> TASK BRIEF
Give back the whole listing exactly as written, leaving out each picture.

> DATA FOR REVIEW
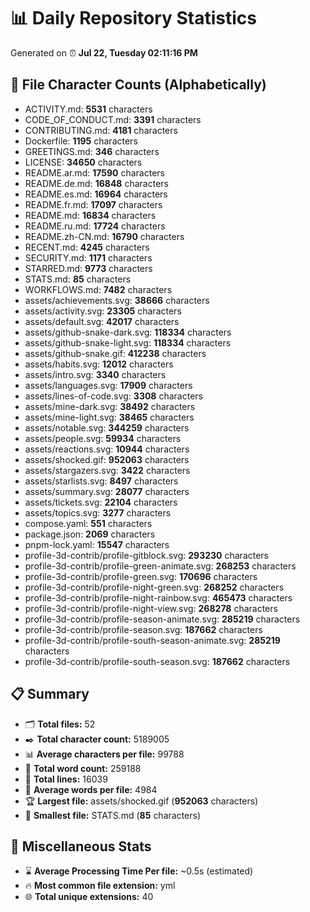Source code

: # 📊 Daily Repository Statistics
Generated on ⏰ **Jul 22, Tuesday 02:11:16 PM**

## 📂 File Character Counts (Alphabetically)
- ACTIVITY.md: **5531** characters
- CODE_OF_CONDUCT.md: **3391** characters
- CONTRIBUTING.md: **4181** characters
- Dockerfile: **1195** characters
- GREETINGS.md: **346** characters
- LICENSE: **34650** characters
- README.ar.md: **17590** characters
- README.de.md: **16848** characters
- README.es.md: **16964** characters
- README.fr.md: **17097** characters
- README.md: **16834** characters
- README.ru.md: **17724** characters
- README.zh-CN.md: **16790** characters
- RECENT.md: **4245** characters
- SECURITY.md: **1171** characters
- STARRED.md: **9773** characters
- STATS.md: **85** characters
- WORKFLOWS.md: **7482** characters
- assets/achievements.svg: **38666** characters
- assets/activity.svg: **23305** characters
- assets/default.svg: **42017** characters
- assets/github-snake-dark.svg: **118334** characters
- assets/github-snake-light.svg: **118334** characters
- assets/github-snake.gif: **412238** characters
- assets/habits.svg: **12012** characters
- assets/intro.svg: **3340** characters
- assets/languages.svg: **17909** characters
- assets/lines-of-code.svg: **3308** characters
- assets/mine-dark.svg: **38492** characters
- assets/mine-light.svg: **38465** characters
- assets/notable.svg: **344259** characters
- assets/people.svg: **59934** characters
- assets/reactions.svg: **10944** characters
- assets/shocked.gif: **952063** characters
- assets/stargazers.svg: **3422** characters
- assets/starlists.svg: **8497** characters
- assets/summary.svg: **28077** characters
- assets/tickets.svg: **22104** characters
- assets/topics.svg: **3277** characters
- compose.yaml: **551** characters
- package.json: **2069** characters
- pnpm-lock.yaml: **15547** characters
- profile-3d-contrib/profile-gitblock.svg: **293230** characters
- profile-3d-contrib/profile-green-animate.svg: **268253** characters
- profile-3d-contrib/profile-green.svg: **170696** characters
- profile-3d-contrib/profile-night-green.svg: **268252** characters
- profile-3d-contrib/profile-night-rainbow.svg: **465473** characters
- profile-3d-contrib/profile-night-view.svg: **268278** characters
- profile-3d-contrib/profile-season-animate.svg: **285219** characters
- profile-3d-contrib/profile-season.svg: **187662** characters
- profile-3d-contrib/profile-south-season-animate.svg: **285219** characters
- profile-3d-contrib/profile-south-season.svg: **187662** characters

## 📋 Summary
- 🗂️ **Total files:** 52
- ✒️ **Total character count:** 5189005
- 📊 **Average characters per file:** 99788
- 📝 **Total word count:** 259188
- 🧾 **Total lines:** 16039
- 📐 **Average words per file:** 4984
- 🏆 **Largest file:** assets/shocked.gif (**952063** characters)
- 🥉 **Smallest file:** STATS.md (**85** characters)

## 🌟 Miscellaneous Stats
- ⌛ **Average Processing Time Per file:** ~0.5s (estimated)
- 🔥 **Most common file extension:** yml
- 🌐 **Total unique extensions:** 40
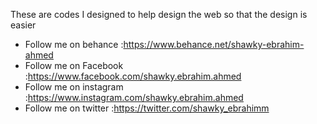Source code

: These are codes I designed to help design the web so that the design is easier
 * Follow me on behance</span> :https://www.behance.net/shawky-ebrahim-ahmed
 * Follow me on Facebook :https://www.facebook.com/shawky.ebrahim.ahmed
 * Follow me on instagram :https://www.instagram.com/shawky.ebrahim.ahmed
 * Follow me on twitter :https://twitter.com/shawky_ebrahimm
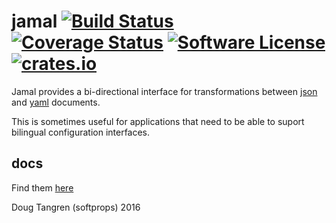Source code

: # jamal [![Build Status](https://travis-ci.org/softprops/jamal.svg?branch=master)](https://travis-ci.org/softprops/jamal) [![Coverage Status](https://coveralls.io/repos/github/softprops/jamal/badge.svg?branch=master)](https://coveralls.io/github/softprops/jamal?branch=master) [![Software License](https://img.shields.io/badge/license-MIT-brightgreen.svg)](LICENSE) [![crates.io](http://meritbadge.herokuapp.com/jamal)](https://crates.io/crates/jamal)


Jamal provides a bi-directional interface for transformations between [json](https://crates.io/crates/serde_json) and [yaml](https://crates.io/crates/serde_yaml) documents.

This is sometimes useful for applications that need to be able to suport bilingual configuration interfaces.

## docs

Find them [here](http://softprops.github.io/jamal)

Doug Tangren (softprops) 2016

> WRITTEN SOLUTION
Source code

: # 📊 Daily Repository Statistics
Generated on ⏰ **Jul 22, Tuesday 02:11:16 PM**

## 📂 File Character Counts (Alphabetically)
- ACTIVITY.md: **5531** characters
- CODE_OF_CONDUCT.md: **3391** characters
- CONTRIBUTING.md: **4181** characters
- Dockerfile: **1195** characters
- GREETINGS.md: **346** characters
- LICENSE: **34650** characters
- README.ar.md: **17590** characters
- README.de.md: **16848** characters
- README.es.md: **16964** characters
- README.fr.md: **17097** characters
- README.md: **16834** characters
- README.ru.md: **17724** characters
- README.zh-CN.md: **16790** characters
- RECENT.md: **4245** characters
- SECURITY.md: **1171** characters
- STARRED.md: **9773** characters
- STATS.md: **85** characters
- WORKFLOWS.md: **7482** characters
- assets/achievements.svg: **38666** characters
- assets/activity.svg: **23305** characters
- assets/default.svg: **42017** characters
- assets/github-snake-dark.svg: **118334** characters
- assets/github-snake-light.svg: **118334** characters
- assets/github-snake.gif: **412238** characters
- assets/habits.svg: **12012** characters
- assets/intro.svg: **3340** characters
- assets/languages.svg: **17909** characters
- assets/lines-of-code.svg: **3308** characters
- assets/mine-dark.svg: **38492** characters
- assets/mine-light.svg: **38465** characters
- assets/notable.svg: **344259** characters
- assets/people.svg: **59934** characters
- assets/reactions.svg: **10944** characters
- assets/shocked.gif: **952063** characters
- assets/stargazers.svg: **3422** characters
- assets/starlists.svg: **8497** characters
- assets/summary.svg: **28077** characters
- assets/tickets.svg: **22104** characters
- assets/topics.svg: **3277** characters
- compose.yaml: **551** characters
- package.json: **2069** characters
- pnpm-lock.yaml: **15547** characters
- profile-3d-contrib/profile-gitblock.svg: **293230** characters
- profile-3d-contrib/profile-green-animate.svg: **268253** characters
- profile-3d-contrib/profile-green.svg: **170696** characters
- profile-3d-contrib/profile-night-green.svg: **268252** characters
- profile-3d-contrib/profile-night-rainbow.svg: **465473** characters
- profile-3d-contrib/profile-night-view.svg: **268278** characters
- profile-3d-contrib/profile-season-animate.svg: **285219** characters
- profile-3d-contrib/profile-season.svg: **187662** characters
- profile-3d-contrib/profile-south-season-animate.svg: **285219** characters
- profile-3d-contrib/profile-south-season.svg: **187662** characters

## 📋 Summary
- 🗂️ **Total files:** 52
- ✒️ **Total character count:** 5189005
- 📊 **Average characters per file:** 99788
- 📝 **Total word count:** 259188
- 🧾 **Total lines:** 16039
- 📐 **Average words per file:** 4984
- 🏆 **Largest file:** assets/shocked.gif (**952063** characters)
- 🥉 **Smallest file:** STATS.md (**85** characters)

## 🌟 Miscellaneous Stats
- ⌛ **Average Processing Time Per file:** ~0.5s (estimated)
- 🔥 **Most common file extension:** yml
- 🌐 **Total unique extensions:** 40
Source code

: These are codes I designed to help design the web so that the design is easier
 * Follow me on behance</span> :https://www.behance.net/shawky-ebrahim-ahmed
 * Follow me on Facebook :https://www.facebook.com/shawky.ebrahim.ahmed
 * Follow me on instagram :https://www.instagram.com/shawky.ebrahim.ahmed
 * Follow me on twitter :https://twitter.com/shawky_ebrahimm
Source code

: # jamal [![Build Status](https://travis-ci.org/softprops/jamal.svg?branch=master)](https://travis-ci.org/softprops/jamal) [![Coverage Status](https://coveralls.io/repos/github/softprops/jamal/badge.svg?branch=master)](https://coveralls.io/github/softprops/jamal?branch=master) [![Software License](https://img.shields.io/badge/license-MIT-brightgreen.svg)](LICENSE) [![crates.io](http://meritbadge.herokuapp.com/jamal)](https://crates.io/crates/jamal)


Jamal provides a bi-directional interface for transformations between [json](https://crates.io/crates/serde_json) and [yaml](https://crates.io/crates/serde_yaml) documents.

This is sometimes useful for applications that need to be able to suport bilingual configuration interfaces.

## docs

Find them [here](http://softprops.github.io/jamal)

Doug Tangren (softprops) 2016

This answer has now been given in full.